UConn’s student-athletes are often lauded for their on-field or on-court achievements, but there’s an equally important – often unseen – dimension to the student-athlete. UConn Today’s Student-Athlete Strong series highlights the academic prowess of selected high-achieving student-athletes and provides an inside look at their lives beyond their sport.
Jack McLister ’19 (CLAS)
Hometown and high school: Leesburg, Virginia; Loudon County High School
Area of study: Economics
Anticipated graduation: May 2019
Why did you choose to attend UConn?
I chose UConn because of the great academic and athletic opportunities offered.
What has been your favorite class so far and why?
My favorite class I’ve taken at UConn was Principles of Public Speaking. I originally chose the class because I thought it would be very beneficial for me in the future. But I also really enjoyed learning about the best ways to convey points, and how to talk about a topic in a large setting.

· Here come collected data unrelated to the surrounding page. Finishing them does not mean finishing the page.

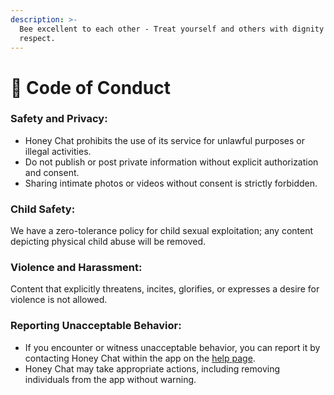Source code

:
 ```yaml
---
description: >-
  Bee excellent to each other - Treat yourself and others with dignity and
  respect.
---
```


# 📏 Code of Conduct

### Safety and Privacy:

* Honey Chat prohibits the use of its service for unlawful purposes or illegal activities.&#x20;
* Do not publish or post private information without explicit authorization and consent.&#x20;
* Sharing intimate photos or videos without consent is strictly forbidden.

### Child Safety:

We have a zero-tolerance policy for child sexual exploitation; any content depicting physical child abuse will be removed.

### Violence and Harassment:

Content that explicitly threatens, incites, glorifies, or expresses a desire for violence is not allowed.

### Reporting Unacceptable Behavior:

* If you encounter or witness unacceptable behavior, you can report it by contacting Honey Chat within the app on the [help](https://buzz.honeychat.app/help)[ page](https://buzz.honeychat.app/help).
* Honey Chat may take appropriate actions, including removing individuals from the app without warning.&#x20;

What is the biggest challenge you face as a student-athlete?
The biggest challenge that I face as a student-athlete is balancing classes with our travel schedule. Trying to figure out how to submit assignments while traveling and what to do when we have to miss exams was confusing at first, but you get used to it and work around it.

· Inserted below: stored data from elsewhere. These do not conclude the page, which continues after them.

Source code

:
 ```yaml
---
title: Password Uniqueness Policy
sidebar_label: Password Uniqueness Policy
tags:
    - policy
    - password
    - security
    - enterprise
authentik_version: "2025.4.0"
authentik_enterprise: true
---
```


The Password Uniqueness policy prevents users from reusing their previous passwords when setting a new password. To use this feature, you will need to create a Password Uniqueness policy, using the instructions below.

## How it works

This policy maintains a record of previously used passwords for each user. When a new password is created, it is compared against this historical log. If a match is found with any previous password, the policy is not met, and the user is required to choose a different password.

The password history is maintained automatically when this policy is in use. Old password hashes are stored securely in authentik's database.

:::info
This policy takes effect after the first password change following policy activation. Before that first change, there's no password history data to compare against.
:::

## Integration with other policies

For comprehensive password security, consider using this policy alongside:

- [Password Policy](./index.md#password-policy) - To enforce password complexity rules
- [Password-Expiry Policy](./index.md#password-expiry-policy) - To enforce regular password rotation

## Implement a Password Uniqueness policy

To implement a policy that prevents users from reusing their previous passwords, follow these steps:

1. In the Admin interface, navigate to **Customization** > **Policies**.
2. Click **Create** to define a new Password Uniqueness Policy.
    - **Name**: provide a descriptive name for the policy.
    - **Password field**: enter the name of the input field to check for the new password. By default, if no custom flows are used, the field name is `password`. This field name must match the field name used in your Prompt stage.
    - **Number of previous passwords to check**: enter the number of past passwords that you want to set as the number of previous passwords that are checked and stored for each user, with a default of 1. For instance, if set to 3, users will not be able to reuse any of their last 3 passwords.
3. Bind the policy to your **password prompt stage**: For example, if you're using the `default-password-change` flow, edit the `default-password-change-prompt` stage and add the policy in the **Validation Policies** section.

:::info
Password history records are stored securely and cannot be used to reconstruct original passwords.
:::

You were injured in high school, but still stayed in competition. What effect did that have on you?
I believe that getting injured my senior year of high school was a blessing in disguise. As annoying as it was in the moment, I learned a lot from the situation so that I could be adequately prepared to take on the everyday struggle of college.

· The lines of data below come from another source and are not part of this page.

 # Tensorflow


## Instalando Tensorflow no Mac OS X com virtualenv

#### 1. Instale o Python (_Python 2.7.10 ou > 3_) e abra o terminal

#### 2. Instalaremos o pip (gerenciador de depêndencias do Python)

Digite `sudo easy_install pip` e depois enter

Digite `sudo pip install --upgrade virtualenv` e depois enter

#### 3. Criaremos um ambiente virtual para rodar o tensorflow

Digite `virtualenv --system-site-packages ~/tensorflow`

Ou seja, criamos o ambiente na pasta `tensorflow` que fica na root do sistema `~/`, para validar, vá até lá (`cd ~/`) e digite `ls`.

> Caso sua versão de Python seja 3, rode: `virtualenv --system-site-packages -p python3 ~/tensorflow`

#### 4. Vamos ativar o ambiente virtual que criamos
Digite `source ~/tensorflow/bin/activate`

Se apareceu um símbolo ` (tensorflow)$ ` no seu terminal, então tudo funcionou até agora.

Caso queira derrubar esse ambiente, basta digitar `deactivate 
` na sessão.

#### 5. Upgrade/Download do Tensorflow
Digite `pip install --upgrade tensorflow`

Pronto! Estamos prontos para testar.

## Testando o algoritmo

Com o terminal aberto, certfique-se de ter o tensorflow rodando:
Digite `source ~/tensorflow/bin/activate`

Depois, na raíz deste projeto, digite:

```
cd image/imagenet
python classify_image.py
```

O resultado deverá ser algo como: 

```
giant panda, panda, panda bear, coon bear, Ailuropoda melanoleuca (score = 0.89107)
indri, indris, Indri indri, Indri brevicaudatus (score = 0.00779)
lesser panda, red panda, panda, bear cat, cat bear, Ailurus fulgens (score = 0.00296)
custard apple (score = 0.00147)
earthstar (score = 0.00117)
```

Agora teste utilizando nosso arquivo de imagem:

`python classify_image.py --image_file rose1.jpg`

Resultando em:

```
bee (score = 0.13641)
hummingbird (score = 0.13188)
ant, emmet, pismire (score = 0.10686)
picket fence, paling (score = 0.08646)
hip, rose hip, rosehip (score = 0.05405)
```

Describe someone you met on campus who has had a remarkable influence on you.
Someone that has made a remarkable influence on me has been our strength and conditioning coach, Mike Rozzi. I have looked at him not only as a great strength coach, but as a mentor to me the past two years.
What does it mean to you to be a Husky?
A few important traits that we preach on our team are hard work and belief. I think that those traits are what makes up a true Husky: The hard work and effort put in to succeed in everyday life, and the belief and confidence that you will succeed.